Los esquemas socialistas, aun los que procuran una imposible coexistencia con el mercado, presuponen una economía estática, en la que no existan cambios en la demanda, en la tecnología y en los modos de producción, y en la que los gerentes de las empresas estatales dispongan de la información previa, suponiendo que no se modificará. Como lo puso de manifiesto Ludwig von Mises, la información sólo se crea o se descubre si el empresario tiene un incentivo, que es el beneficio; y si el empresario, por no reconocerse el derecho de propiedad, no puede lograrlo, no tiene ningún aliciente para mejorar o cambiar el statu quo económico, ni para realizar un auténtico cálculo económico.

No es posible separar el mercado de la propiedad privada de los medios de producción. Es decir, si se la elimina, los gerentes no podrán actuar como empresarios, pues no son empresarios, ni siquiera en una economía capitalista. La actividad empresaria no se reduce a la mera gestión de los recursos disponibles, sino que se procura aumentarlos, cambiarlos, eventualmente incursionar en otras ramas de la actividad económica o incluso cesar en algunas o todas ellas, lo que sería impensable para un gerente socialista.

Los sectores de la actividad económica van cambiando a través del tiempo: hace tres décadas, la soja tenía una importancia marginal en la agricultura, y hoy es el cultivo de mayor expansión en nuestro país. La computación personal no existía, y pocos previeron que llegaría a constituir un bien de uso corriente en los hogares. La producción a bajo costo del aluminio recién se desarrolló en el siglo XX, así como los plásticos y los derivados de hidrocarburos. La aviación comercial no tenía el desarrollo que ahora tiene, como consecuencia en gran medida de la desregulación aérea a partir de 1977 ("Samuelson-Nordhauss, "Economía", decimosexta edición, 1999, Mc Graw Hill/Interamericana de España, pág. 315).

Un gerente estatal honrado y razonablemente eficiente podría haber gestionado el statu quo económico existente en una fecha dada, pero no podría incursionar en nuevas actividades, ni desarrollar nuevas tecnologías, ni prestar distintos servicios.
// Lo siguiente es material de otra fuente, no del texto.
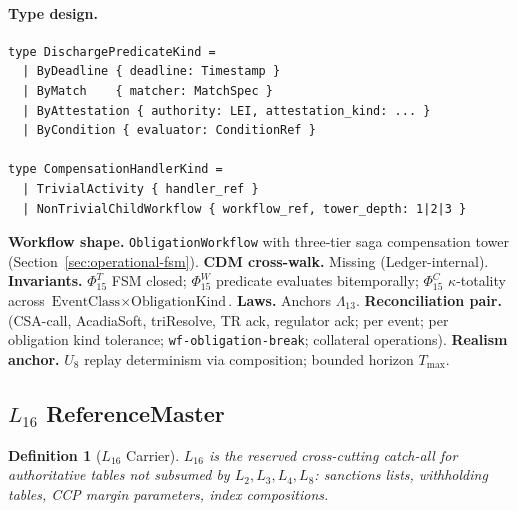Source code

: \documentclass[11pt,a4paper]{article}
\newtheorem{definition}{Definition}[section]
\begin{document}
\paragraph{Type design.}
\begin{lstlisting}
type DischargePredicateKind =
  | ByDeadline { deadline: Timestamp }
  | ByMatch    { matcher: MatchSpec }
  | ByAttestation { authority: LEI, attestation_kind: ... }
  | ByCondition { evaluator: ConditionRef }

type CompensationHandlerKind =
  | TrivialActivity { handler_ref }
  | NonTrivialChildWorkflow { workflow_ref, tower_depth: 1|2|3 }
\end{lstlisting}
\textbf{Workflow shape.} \texttt{ObligationWorkflow} with three-tier saga compensation tower (Section~\ref{sec:operational-fsm}). \textbf{CDM cross-walk.} Missing (Ledger-internal). \textbf{Invariants.} $\Phi_{15}^T$ FSM closed; $\Phi_{15}^W$ predicate evaluates bitemporally; $\Phi_{15}^C$ $\kappa$-totality across $\text{EventClass} \times \text{ObligationKind}$. \textbf{Laws.} Anchors $\Lambda_{13}$. \textbf{Reconciliation pair.} (CSA-call, AcadiaSoft, triResolve, TR ack, regulator ack; per event; per obligation kind tolerance; \texttt{wf-obligation-break}; collateral operations). \textbf{Realism anchor.} $U_8$ replay determinism via composition; bounded horizon $T_{\max}$.

\subsection{$L_{16}$ ReferenceMaster}
\label{sec:leaf-l16}

\begin{definition}[$L_{16}$ Carrier]
$L_{16}$ is the reserved cross-cutting catch-all for authoritative tables not subsumed by $L_2, L_3, L_4, L_8$: sanctions lists, withholding tables, CCP margin parameters, index compositions.
\end{definition}
\end{document}
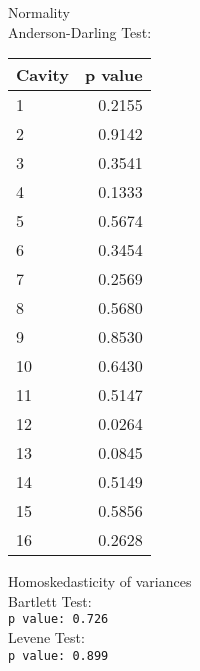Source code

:\begin{frame}
  \begin{minipage}[t]{0.48\textwidth}
    Normality\\

    \vspace*{0.25cm}
    Anderson-Darling Test:
    \begin{table}[ht]
      \begin{tiny}
        \begin{tabular}{lr}
          \hline
          Cavity & p value \\ 
          \hline
           1 & 0.2155 \\ 
           2 & 0.9142 \\ 
           3 & 0.3541 \\ 
           4 & 0.1333 \\ 
           5 & 0.5674 \\ 
           6 & 0.3454 \\ 
           7 & 0.2569 \\ 
           8 & 0.5680 \\ 
           9 & 0.8530 \\ 
          10 & 0.6430 \\ 
          11 & 0.5147 \\ 
          12 & 0.0264 \\ 
          13 & 0.0845 \\ 
          14 & 0.5149 \\ 
          15 & 0.5856 \\ 
          16 & 0.2628 \\ 
          \hline
        \end{tabular}
      \end{tiny}
    \end{table}
  \end{minipage}
  \hfill
  \begin{minipage}[t]{0.48\textwidth}
    Homoskedasticity of variances\\

    \vspace*{0.25cm}
    Bartlett Test:\\
    \texttt{p value: 0.726}\\

    \vspace*{0.75cm}
    Levene Test:\\
    \texttt{p value: 0.899}\\
  \end{minipage}
\end{frame}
Uno de los problemas centrales del socialismo es que, abolida la propiedad privada de los medios de producción, no es posible generar un mercado de ellos, y al no existir éste, no hay precios que sirvan para evaluar la eficiencia, ni un mercado de capitales para asignar los fondos a las actividades más beneficiosas. En la economía capitalista, el empresario que carece de recursos propios suficientes, puede endeudarse o buscar socios que provean de capital, tarea imposible para un órgano burocrático estatal, que previsiblemente no financiará nuevas actividades de otros burócratas, por buenas que sean sus intenciones, y por originales y creativas que resulten sus iniciativas.
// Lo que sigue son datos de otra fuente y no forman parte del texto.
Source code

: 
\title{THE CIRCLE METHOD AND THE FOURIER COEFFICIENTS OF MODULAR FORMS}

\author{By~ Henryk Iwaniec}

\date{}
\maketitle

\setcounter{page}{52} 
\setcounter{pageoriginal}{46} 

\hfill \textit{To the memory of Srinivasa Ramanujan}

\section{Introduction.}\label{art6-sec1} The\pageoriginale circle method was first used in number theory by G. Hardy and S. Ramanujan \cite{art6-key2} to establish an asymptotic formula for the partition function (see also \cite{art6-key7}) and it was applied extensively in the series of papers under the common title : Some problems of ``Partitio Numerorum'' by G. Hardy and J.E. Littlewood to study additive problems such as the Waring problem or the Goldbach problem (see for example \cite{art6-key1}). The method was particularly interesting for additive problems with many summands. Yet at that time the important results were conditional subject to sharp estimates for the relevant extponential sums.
Dicen Samuelson-Nordhauss (obra citada, páginas 544-545) "en una economía de mercado, las decisiones comerciales sobre los libros se toman principalmente en función de los beneficios y las pérdidas. En la Unión Soviética, como los beneficios eran un tabú, los planificadores usaban objetivos cuantitativos. El primer incentivo gerencial era recompensar a las empresas de acuerdo con el número de libros producidos, por lo que los editores imprimían miles de libros pequeños que no se leían. Ante el claro problema de incentivos, los planificadores cambiaron de criterio, estableciendo uno basado en el número de páginas, a lo que los editores respondieron publicando gordos libros utilizando papel cebolla y grandes caracteres. Los planificadores adoptaban entonces como criterio el número de palabras, a lo que los editores respondían imprimiendo enormes volúmenes con pequeños caracteres. En todos esos sistemas, no se pensaba nunca en el beneficiario último del libro, que era el lector".
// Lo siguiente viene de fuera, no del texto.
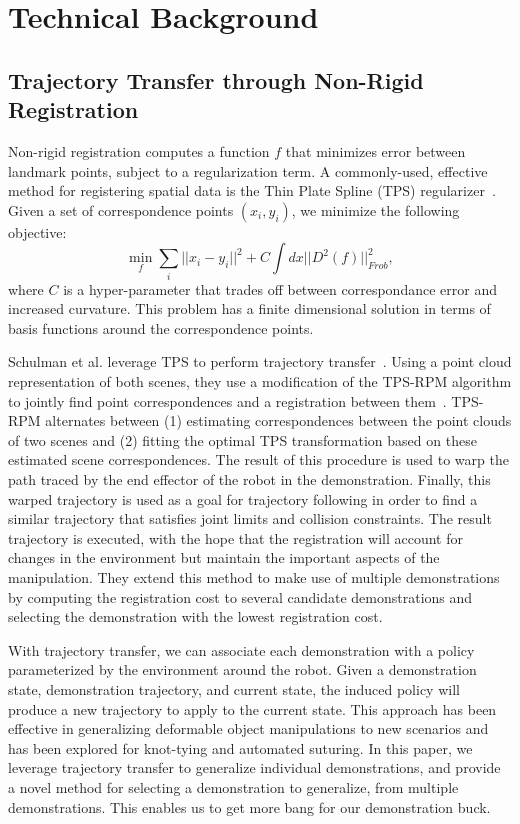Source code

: \section{Technical Background}

\subsection{Trajectory Transfer through Non-Rigid Registration}
Non-rigid registration computes a function $f$ that minimizes error between landmark points, subject to a regularization term.
A commonly-used, effective method for registering spatial data is the Thin Plate Spline (TPS) regularizer~\cite{Carr_SIGGRAPH2001, Wahba_TPS1990}.
Given a set of correspondence points $(x_i, y_i)$, we minimize the following objective:
$$\min_f \sum_i ||x_i - y_i||^2 + C\int dx ||D^2(f)||^2_{Frob},$$
where $C$ is a hyper-parameter that trades off between correspondance error and increased curvature.
This problem has a finite dimensional solution in terms of basis functions around the correspondence points.

Schulman et al. leverage TPS to perform trajectory transfer~\cite{Schulmanetal_ISRR2013}.
Using a point cloud representation of both scenes, they use a modification of the TPS-RPM algorithm to jointly find point correspondences and a registration between them~\cite{Chui_CVIU2003}.
TPS-RPM alternates between (1) estimating correspondences between the point clouds of two scenes and (2) fitting the optimal TPS transformation based on these estimated scene correspondences. 
The result of this procedure is used to warp the path traced by the end effector of the robot in the demonstration.
Finally, this warped trajectory is used as a goal for trajectory following in order to find a similar trajectory that satisfies joint limits and collision constraints.
The result trajectory is executed, with the hope that the registration will account for changes in the environment but maintain the important aspects of the manipulation.
They extend this method to make use of multiple demonstrations by computing the registration cost to several candidate demonstrations and selecting the demonstration with the lowest registration cost.

With trajectory transfer, we can associate each demonstration with a policy parameterized by the environment around the robot.
Given a demonstration state, demonstration trajectory, and current state, the induced policy will produce a new trajectory to apply to the current state.
This approach has been effective in generalizing deformable object manipulations to new scenarios and has been explored for knot-tying and automated suturing.
In this paper, we leverage trajectory transfer to generalize individual demonstrations, and provide a novel method for selecting a demonstration to generalize, from multiple demonstrations. This enables us to get more bang for our demonstration buck.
El mismo problema se presentaba con otras ramas de la producción. Los vehículos soviéticos eran, ora grandes y pesados, cuando los objetivos de producción se formulaban en toneladas; o más pequeños (como el Lada, una adaptación del viejo Fiat 1600), cuando los objetivos se establecían en unidades; pero en todos los casos, de muy baja calidad y tecnológicamente obsoletos.

Las palabras de Michael Voslensky ("La nomenklatura. Los privilegiados en la URSS", Editorial CREA S.A., 1981, Buenos Aires, impreso en España por Chimenos S.A.) –quien algo conocía de la burocracia soviética por haberla integrado- son ilustrativas de la deprimente realidad que se vivía en ese sistema, y que ahora –después de su implosión- algunos miran con nostalgia y muchos otros desconocen:

"La economía burocrática planificada es fundamentalmente hostil al progreso técnico…La actitud frente al progreso técnico –en los hechos, que no en los discursos- es exactamente la inversa de la que tiene el capitalismo. Cuando se produce un descubrimiento científico, el capitalismo debe resolver el problema del espionaje industrial, y el "socialismo real" el de la "introducción". Pero existen también otros signos de esta tendencia a la reducción del desarrollo de las fuerzas productivas. Por ejemplo, la mala calidad de la producción en las empresas soviéticas…La razón profunda reside en que la producción planificada tiene en cuenta sobre todo la cantidad, expresada en unidades o en valor. Esos son los términos en que el plan debe ser cumplido…La mala calidad de la producción es una de las formas de simplificación del trabajo observadas en el cumplimiento de los objetivos fijados por el plan…" (pág. 143).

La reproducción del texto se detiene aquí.